EXTRACTED RECORDS: Begin

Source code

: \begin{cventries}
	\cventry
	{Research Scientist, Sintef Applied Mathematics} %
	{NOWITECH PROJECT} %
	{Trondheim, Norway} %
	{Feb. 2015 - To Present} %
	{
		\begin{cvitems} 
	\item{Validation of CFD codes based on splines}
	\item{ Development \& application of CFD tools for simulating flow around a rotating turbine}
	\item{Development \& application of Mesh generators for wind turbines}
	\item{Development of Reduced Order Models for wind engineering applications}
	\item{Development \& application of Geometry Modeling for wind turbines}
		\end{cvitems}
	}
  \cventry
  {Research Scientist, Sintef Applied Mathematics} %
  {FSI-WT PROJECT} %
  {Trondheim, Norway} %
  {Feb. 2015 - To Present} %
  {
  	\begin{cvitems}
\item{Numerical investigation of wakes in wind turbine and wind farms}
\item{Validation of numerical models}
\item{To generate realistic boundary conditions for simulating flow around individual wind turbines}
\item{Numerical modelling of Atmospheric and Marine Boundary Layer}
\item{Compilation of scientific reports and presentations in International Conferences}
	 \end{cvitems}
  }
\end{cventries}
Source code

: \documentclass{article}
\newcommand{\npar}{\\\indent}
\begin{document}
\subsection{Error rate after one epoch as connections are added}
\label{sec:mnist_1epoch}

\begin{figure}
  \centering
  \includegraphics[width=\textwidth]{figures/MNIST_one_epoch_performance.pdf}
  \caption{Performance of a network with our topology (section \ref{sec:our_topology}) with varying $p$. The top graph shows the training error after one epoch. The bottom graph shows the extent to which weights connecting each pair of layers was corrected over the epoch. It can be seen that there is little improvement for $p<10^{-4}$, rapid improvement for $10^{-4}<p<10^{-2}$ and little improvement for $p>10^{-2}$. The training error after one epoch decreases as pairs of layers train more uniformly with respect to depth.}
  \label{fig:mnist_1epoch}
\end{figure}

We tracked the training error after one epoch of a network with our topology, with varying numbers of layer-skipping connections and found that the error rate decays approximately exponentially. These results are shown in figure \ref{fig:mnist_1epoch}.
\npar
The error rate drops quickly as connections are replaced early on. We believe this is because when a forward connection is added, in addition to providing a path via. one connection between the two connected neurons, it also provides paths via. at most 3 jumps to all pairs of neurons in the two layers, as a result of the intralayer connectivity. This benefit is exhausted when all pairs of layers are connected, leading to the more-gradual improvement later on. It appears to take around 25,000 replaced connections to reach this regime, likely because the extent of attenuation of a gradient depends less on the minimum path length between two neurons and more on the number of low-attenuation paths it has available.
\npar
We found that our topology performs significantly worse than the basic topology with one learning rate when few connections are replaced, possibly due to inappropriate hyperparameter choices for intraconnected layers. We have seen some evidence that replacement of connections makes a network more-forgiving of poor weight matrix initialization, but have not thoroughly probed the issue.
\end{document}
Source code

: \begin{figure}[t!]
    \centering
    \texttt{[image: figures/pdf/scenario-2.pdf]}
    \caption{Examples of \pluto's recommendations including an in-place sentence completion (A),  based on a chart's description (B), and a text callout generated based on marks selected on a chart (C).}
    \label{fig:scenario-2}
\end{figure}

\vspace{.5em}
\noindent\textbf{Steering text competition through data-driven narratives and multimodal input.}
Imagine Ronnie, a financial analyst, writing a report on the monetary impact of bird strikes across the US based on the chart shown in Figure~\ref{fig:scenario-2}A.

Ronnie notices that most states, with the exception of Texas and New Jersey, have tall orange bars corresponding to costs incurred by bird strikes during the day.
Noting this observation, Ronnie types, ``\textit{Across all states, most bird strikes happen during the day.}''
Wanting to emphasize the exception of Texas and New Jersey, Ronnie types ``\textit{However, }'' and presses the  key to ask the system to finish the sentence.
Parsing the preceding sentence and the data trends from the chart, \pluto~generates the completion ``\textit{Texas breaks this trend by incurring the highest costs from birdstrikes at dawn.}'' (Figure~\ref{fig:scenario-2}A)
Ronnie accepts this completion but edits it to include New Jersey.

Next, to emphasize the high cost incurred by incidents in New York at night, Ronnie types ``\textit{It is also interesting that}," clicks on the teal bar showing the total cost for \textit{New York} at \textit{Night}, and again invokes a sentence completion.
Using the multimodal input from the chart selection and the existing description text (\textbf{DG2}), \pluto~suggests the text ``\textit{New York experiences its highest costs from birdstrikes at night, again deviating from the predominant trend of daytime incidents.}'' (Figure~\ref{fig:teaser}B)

EXTRACTED RECORDS: End

Reproduce all the data word for word.

▶ [WRITTEN ANSWER]:
Source code

: \begin{cventries}
	\cventry
	{Research Scientist, Sintef Applied Mathematics} %
	{NOWITECH PROJECT} %
	{Trondheim, Norway} %
	{Feb. 2015 - To Present} %
	{
		\begin{cvitems} 
	\item{Validation of CFD codes based on splines}
	\item{ Development \& application of CFD tools for simulating flow around a rotating turbine}
	\item{Development \& application of Mesh generators for wind turbines}
	\item{Development of Reduced Order Models for wind engineering applications}
	\item{Development \& application of Geometry Modeling for wind turbines}
		\end{cvitems}
	}
  \cventry
  {Research Scientist, Sintef Applied Mathematics} %
  {FSI-WT PROJECT} %
  {Trondheim, Norway} %
  {Feb. 2015 - To Present} %
  {
  	\begin{cvitems}
\item{Numerical investigation of wakes in wind turbine and wind farms}
\item{Validation of numerical models}
\item{To generate realistic boundary conditions for simulating flow around individual wind turbines}
\item{Numerical modelling of Atmospheric and Marine Boundary Layer}
\item{Compilation of scientific reports and presentations in International Conferences}
	 \end{cvitems}
  }
\end{cventries}
Source code

: \documentclass{article}
\newcommand{\npar}{\\\indent}
\begin{document}
\subsection{Error rate after one epoch as connections are added}
\label{sec:mnist_1epoch}

\begin{figure}
  \centering
  \includegraphics[width=\textwidth]{figures/MNIST_one_epoch_performance.pdf}
  \caption{Performance of a network with our topology (section \ref{sec:our_topology}) with varying $p$. The top graph shows the training error after one epoch. The bottom graph shows the extent to which weights connecting each pair of layers was corrected over the epoch. It can be seen that there is little improvement for $p<10^{-4}$, rapid improvement for $10^{-4}<p<10^{-2}$ and little improvement for $p>10^{-2}$. The training error after one epoch decreases as pairs of layers train more uniformly with respect to depth.}
  \label{fig:mnist_1epoch}
\end{figure}

We tracked the training error after one epoch of a network with our topology, with varying numbers of layer-skipping connections and found that the error rate decays approximately exponentially. These results are shown in figure \ref{fig:mnist_1epoch}.
\npar
The error rate drops quickly as connections are replaced early on. We believe this is because when a forward connection is added, in addition to providing a path via. one connection between the two connected neurons, it also provides paths via. at most 3 jumps to all pairs of neurons in the two layers, as a result of the intralayer connectivity. This benefit is exhausted when all pairs of layers are connected, leading to the more-gradual improvement later on. It appears to take around 25,000 replaced connections to reach this regime, likely because the extent of attenuation of a gradient depends less on the minimum path length between two neurons and more on the number of low-attenuation paths it has available.
\npar
We found that our topology performs significantly worse than the basic topology with one learning rate when few connections are replaced, possibly due to inappropriate hyperparameter choices for intraconnected layers. We have seen some evidence that replacement of connections makes a network more-forgiving of poor weight matrix initialization, but have not thoroughly probed the issue.
\end{document}
Source code

: \begin{figure}[t!]
    \centering
    \texttt{[image: figures/pdf/scenario-2.pdf]}
    \caption{Examples of \pluto's recommendations including an in-place sentence completion (A),  based on a chart's description (B), and a text callout generated based on marks selected on a chart (C).}
    \label{fig:scenario-2}
\end{figure}

\vspace{.5em}
\noindent\textbf{Steering text competition through data-driven narratives and multimodal input.}
Imagine Ronnie, a financial analyst, writing a report on the monetary impact of bird strikes across the US based on the chart shown in Figure~\ref{fig:scenario-2}A.

Ronnie notices that most states, with the exception of Texas and New Jersey, have tall orange bars corresponding to costs incurred by bird strikes during the day.
Noting this observation, Ronnie types, ``\textit{Across all states, most bird strikes happen during the day.}''
Wanting to emphasize the exception of Texas and New Jersey, Ronnie types ``\textit{However, }'' and presses the  key to ask the system to finish the sentence.
Parsing the preceding sentence and the data trends from the chart, \pluto~generates the completion ``\textit{Texas breaks this trend by incurring the highest costs from birdstrikes at dawn.}'' (Figure~\ref{fig:scenario-2}A)
Ronnie accepts this completion but edits it to include New Jersey.

Next, to emphasize the high cost incurred by incidents in New York at night, Ronnie types ``\textit{It is also interesting that}," clicks on the teal bar showing the total cost for \textit{New York} at \textit{Night}, and again invokes a sentence completion.
Using the multimodal input from the chart selection and the existing description text (\textbf{DG2}), \pluto~suggests the text ``\textit{New York experiences its highest costs from birdstrikes at night, again deviating from the predominant trend of daytime incidents.}'' (Figure~\ref{fig:teaser}B)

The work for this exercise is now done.